What you should do: Return every line below in which "benefits" appears.

------------------------------------------------

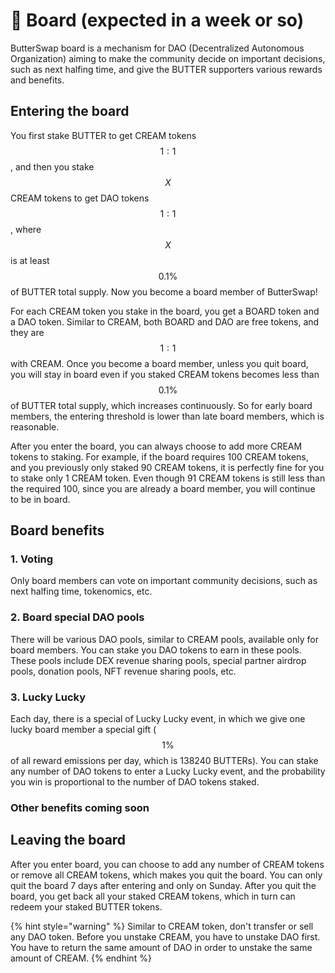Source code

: # 🏦 Board \(expected in a week or so\)

ButterSwap board is a mechanism for DAO \(Decentralized Autonomous Organization\) aiming to make the community decide on important decisions, such as next halfing time, and give the BUTTER supporters various rewards and benefits.

## Entering the board

You first stake BUTTER to get CREAM tokens $$1:1$$ , and then you stake $$X$$ CREAM tokens to get DAO tokens $$1:1$$, where $$X$$ is at least $$0.1\%$$ of BUTTER total supply. Now you become a board member of ButterSwap! 

For each CREAM token you stake in the board, you get a BOARD token and a DAO token. Similar to CREAM, both BOARD and DAO are free tokens, and they are $$1:1$$ with CREAM. Once you become a board member, unless you quit board, you will stay in board even if you staked CREAM tokens becomes less than $$0.1\%$$ of BUTTER total supply, which increases continuously. So for early board members, the entering threshold is lower than late board members, which is reasonable.

After you enter the board, you can always choose to add more CREAM tokens to staking. For example, if the board requires 100 CREAM tokens, and you previously only staked 90 CREAM tokens, it is perfectly fine for you to stake only 1 CREAM token. Even though 91 CREAM tokens is still less than the required 100, since you are already a board member, you will continue to be in board.

## Board benefits

### 1. Voting

Only board members can vote on important community decisions, such as next halfing time, tokenomics, etc.

### 2. Board special DAO pools

There will be various DAO pools, similar to CREAM pools, available only for board members. You can stake you DAO tokens to earn in these pools. These pools include DEX revenue sharing pools, special partner airdrop pools, donation pools, NFT revenue sharing pools, etc.

### 3. Lucky Lucky

Each day, there is a special of Lucky Lucky event, in which we give one lucky board member a special gift \( $$1\%$$ of all reward emissions per day, which is 138240 BUTTERs\). You can stake any number of DAO tokens to enter a Lucky Lucky event, and the probability you win is proportional to the number of DAO tokens staked.

### Other benefits coming soon

## Leaving the board

After you enter board, you can choose to add any number of CREAM tokens or remove all CREAM tokens, which makes you quit the board. You can only quit the board 7 days after entering and only on Sunday. After you quit the board, you get back all your staked CREAM tokens, which in turn can redeem your staked BUTTER tokens.

{% hint style="warning" %}
Similar to CREAM token, don't transfer or sell any DAO token. Before you unstake CREAM, you have to unstake DAO first. You have to return the same amount of DAO in order to unstake the same amount of CREAM. 
{% endhint %}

------------------------------------------------

The answer:
ButterSwap board is a mechanism for DAO \(Decentralized Autonomous Organization\) aiming to make the community decide on important decisions, such as next halfing time, and give the BUTTER supporters various rewards and benefits.
## Board benefits
### Other benefits coming soon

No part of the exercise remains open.